A Reagan Democrat is a traditionally Democratic voter in the Northern United States, referring to working class residents who supported Republican presidential candidates Ronald Reagan in the 1980 or the 1984 presidential elections, or  George H. W. Bush during the 1988 presidential election.  The term Reagan Democrat remains part of the lexicon in American political jargon because of Reagan's continued widespread popularity among a large segment of the electorate.

Overview

During the 1980 election a dramatic number of voters in the United States, disillusioned with the economic malaise of the 1970s and the presidency of Jimmy Carter (even more than four years earlier moderate Republican Gerald Ford), supported former California governor and former Democrat Ronald Reagan. Reagan's optimistic tone managed to win over a broad set of voters to an almost unprecedented degree (for a Republican since moderate war hero Eisenhower's victories in 1952 and 1956) across the board, but did not make particular demographic inroads with Democratic voters, with the possible exception of national security voters (a focused yet relatively small group, difficult to find decisive empirical support for and identified in 1980 with Democrat Henry "Scoop" Jackson, a Reagan ally for a brief period after 1980 until his death in 1983).

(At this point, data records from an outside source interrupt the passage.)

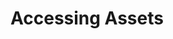 # Accessing Assets

<!-- <div class="ahead">
<h4>Exercise Goals</h4>
<ul>
    <li>Create a Content Creator role that allows the content team to do the following:</li>
    <ul>
        <li>Add and Edit Web Content</li>
        <li>Add and Edit Blogs</li>
        <li>Add and Edit Images</li>
    </ul>
    <li>Create the user Omar Miles</li>
    <li>Assign Omar the Content Creator role</li>
    <li>Log in as Omar Miles and create a Blog post</li>
</ul>
</div>

## Create a New Site Content Creator Role

1. **Open** the _Menu_.  
* **Go to** _`Control Panel → Users → Roles`_.  
* **Click** the _Site Roles_ tab.
    - The _Site Content Reviewer_ Role was auto-generated from the last exercise we did.
* **Click** the _Add_ button at the top right.
* **Type** `Site Content Creator` for the _Title_.
* **Type** a _Description_ for the new _Role_.
* **Click** _Save_.

<img src="../images/site-content-creator-creation.png" style="max-height:24%;">

## Add Site Administration Access and View Permissions for Web Content

1. **Click** the _Define Permissions_ tab.  
* **Open** the _Site Administration_ drop-down.
* **Open** the _Content & Data_ drop-down.
* **Click** the _Web Content_ option.
* **Check** _Access in Site Administration_ under _General Permissions_.
* **Check** _View_ under _General Permissions_.

<img src="../images/site-admin-and-view.png" style="max-height:30%;">

## Add the Add Folder and View Permissions for Web Content

1. **Check** _Add Folder_ under _Web Content_.
* **Check** _View_ under _Web Content_.

<img src="../images/folder-view.png" style="max-height:30%;">

## Add the Add Subfolder, Web Content, Update, and View Permissions

1. **Check** _Add Subfolder_ under _Web Content Folder_.
* **Check** _Add Web Content_ under _Web Content Folder_.
* **Check** _Update_ under _Web Content Folder_.
* **Check** _View_ under _Web Content Folder_.

<img src="../images/subfolder-content-update.png" style="max-height:30%;">

## Add the Update and View Permissions for Web Content Articles

1. **Check** _Update_ under _Web Content Article_.
* **Check** _View_ under _Web Content Article_.
* **Click** _Save_ at the very bottom.

<img src="../images/update-view-article.png" style="max-height:35%;">

## Add Site Administration Access and View Permissions for Blogs

1. **Open** the _Site Administration_ drop-down.
* **Open** the _Content & Data_ drop-down.
* **Click** the _Blogs_ option.
* **Check** _Access in Site Administration_ under _General Permissions_.
* **Check** _View_ under _General Permissions_.

<img src="../images/site-admin-and-view-blogs.png" style="max-height:25%;">

## Add the Add Entry Permission for All Blog Entries

1. **Check** _Add Entry_ under _Blog Entries_.

<img src="../images/add-blog-entries.png" style="max-height:21%;">

## Add the Add, Delete, Update Discussion, Update, and View Permissions for Blogs

1. **Check** _Add Discussion_ under _Blogs Entry_.
* **Check** _Delete Discussion_ under _Blogs Entry_.
* **Check** _Update_ under _Blogs Entry_.
* **Check** _Update Discussion_ under _Blogs Entry_.
* **Check** _View_ under _Blogs Entry_.
* **Check** _Save_.

<img src="../images/update-discussion-blogs.png" style="max-height:30%;">

## Add Site Administration Access and View Permissions for Documents and Media

1. **Open** the _Site Administration_ drop-down.
* **Open** the _Content & Data_ drop-down.
* **Click** the _Documents and Media_ option.
* **Check** _Access in Site Administration_ under _General Permissions_.
* **Check** _View_ under _General Permissions_.

<img src="../images/site-admin-and-view-docs.png" style="max-height:30%;">

## Add the Add Folder and View Permissions for Documents

1. **Check** _Add Folder_ under _Documents_.
* **Check** _View_ under _Documents_.

<img src="../images/folder-view-docs.png" style="max-height:30%;">

## Add the Add Subfolder, Document, Update, and View Permissions for Document Folders

1. **Check** _Add Document_ under _Documents Folder_.
* **Check** _Add Subfolder_ under _Documents Folder_.
* **Check** _Update_ under _Documents Folder_.
* **Check** _View_ under _Documents Folder_.

<img src="../images/subfolder-doc-update.png" style="max-height:30%;">

## Add the Update and View Permissions for Individual Documents

1. **Check** _Update_ under _Document_.
* **Check** _View_ under _Document_.
* **Click** _Save_ at the very bottom.

<img src="../images/update-view-doc.png" style="max-height:25%;">

## Add Omar Miles as a User in the Platform

1. **Open** the _Menu_.  
* **Go to** _`Control Panel → Users → Users and Organizations`_.
* **Click** the _Add_ button.
* **Type** the following under _User Display Data_:
    - `omar.miles` as the _Screen Name_
    - `omar.miles@livingstone.com` as the _Email Address_
* **Type** the following under _Personal Information_:
    - `Omar` as the _First Name_
    - `Miles` as the _Last Name_
* **Click** _Save_ at the bottom of the page.

<img src="../images/user-info.png" style="max-height:38%;">

## Make Omar a Member of the Livingstone Life Site

1. **Click** _Memberships_ on the left.
* **Click** _Select_ next to _Sites_.
* **Choose** _Livingstone Life_.
* **Click** _Save_.

<img src="../images/omar-added.png" style="max-height:32%;">

## Assign Omar to the Site Content Creator Role

1. **Click** _Roles_ on the left.
* **Click** _Select_ next to _Site Roles_.
* **Choose** _Site Content Creator_.
* **Click** _Save_.

<img src="../images/content-creator-assigned.png" style="max-height:30%;">

## Set a Password for Omar

1. **Click** _Password_ on the left.
* **Type** `test` as the password.
* **Type** the new password again.
* **Click** _Save_.

<img src="../images/omar-password.png" style="max-height:30%;">

## Log in as Omar Miles

1. **Click** the _User_ icon in the top right corner of the screen.
* **Choose** _Sign Out_ at the bottom of the drop-down.
* **Click** _Sign In_ at the top right corner of the page.
* **Type** `omar.miles@livingstone.com` for the _Email Address_.
* **Type** `test` as the password.
* **Click** _Sign In_.
* **Click** _I Agree_.
* **Type** a new password for Omar's account.
    - This must be a different password from the one we set in the _Control Panel_ above.
* **Click** _Save_.
* **Choose** a password reminder query.
* **Type** in your answer.
* **Click** _Save_.

<img src="../images/omar-logged-in.png" style="max-height:40%;">

## Go to the Livingstone Life Site

1. **Click** the _User_ icon in the top right corner of the screen.
* **Choose** _My Sites_.
* **Click** the _My Sites_ tab.
* **Choose** the _Livingstone Life_ site.

<img src="../images/livingstone-life.png" style="max-height:30%;">

## Add a Blog

1. **Open** the _Menu_.  
* **Go to** _`Content & Data → Blogs`_ in the _Site Administration_ panel.
* **Click** the _Add_ button.
* **Type** `I Dream of Fiji` as the _Title_.
* **Type** `Reflections on my time in the islands of the South Pacific` as the _Subtitle_.
* **Open** your `fiji.txt` file found in your module exercises folder.
* **Copy** the text.
* **Paste** the text below the subtitle.
* **Drop** the `fiji.jpg` file from your Course Module exercises folder into the box at the top of the page.
* **Click** _Publish_ at the bottom of the page.

<img src="../images/first-blog.png" style="max-height:45%;">

---

## Bonus Exercises:

1. Create a new user named Maria Flores in _Users and Organizations_ and make her a member of the main site.
2. Grant the new user the _Site Content Creator_ role.
3. Log in as Maria Flores.
4. Create Basic Web Content and publish it on the main _Livingstone Hotels & Resorts_ site. -->
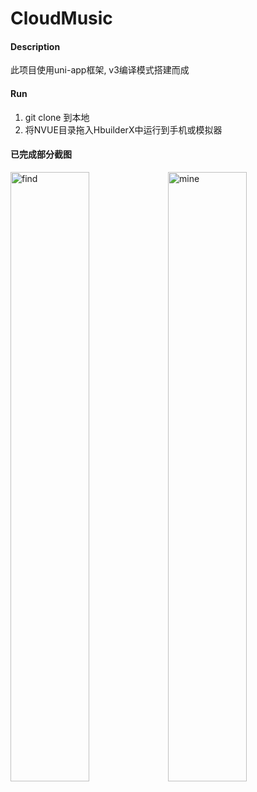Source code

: # CloudMusic

#### Description

此项目使用uni-app框架, v3编译模式搭建而成

#### Run

1. git clone 到本地
2. 将NVUE目录拖入HbuilderX中运行到手机或模拟器


#### 已完成部分截图

<img title="find" src="https://user-images.githubusercontent.com/33248133/56738294-e66e6900-679e-11e9-9d3b-21ec3912ccc3.png" width='50%'><img title="mine" src="https://user-images.githubusercontent.com/33248133/58035743-030e7e80-7b5c-11e9-9452-183b60c985e1.jpg" width='50%'>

The term Reagan Democrat is sometimes used to describe moderate Democrats who are more conservative than liberal on certain issues like national security and immigration. The term Reagan Democrat also refers to the vast sway that Reagan held over the House of Representatives during his presidency, even though the house had a Democratic majority during both of his terms. The term also hearkens back to Richard Nixon's silent majority, a concept that Ronald Reagan himself used during his political campaigns in the 1970s.

Democratic pollster Stan Greenberg issued a study of Reagan Democrats, analyzing white ethnic voters (largely unionized auto workers) in Macomb County, Michigan, just north of Detroit. The county voted 63 percent for John F. Kennedy in 1960, but 66 percent for Reagan in 1984. He concluded that Reagan Democrats no longer saw the Democratic party as champions of their working class aspirations, but instead saw them as working primarily for the benefit of others: the very poor, feminists, the unemployed, African Americans, Latinos and other groups. In addition, Reagan Democrats enjoyed gains during the period of economic prosperity that coincided with the Reagan administration following the "malaise" of the Carter administration. They also supported Reagan's strong stance on national security and opposed the 1980s Democratic Party on such issues as pornography, crime, and high taxes.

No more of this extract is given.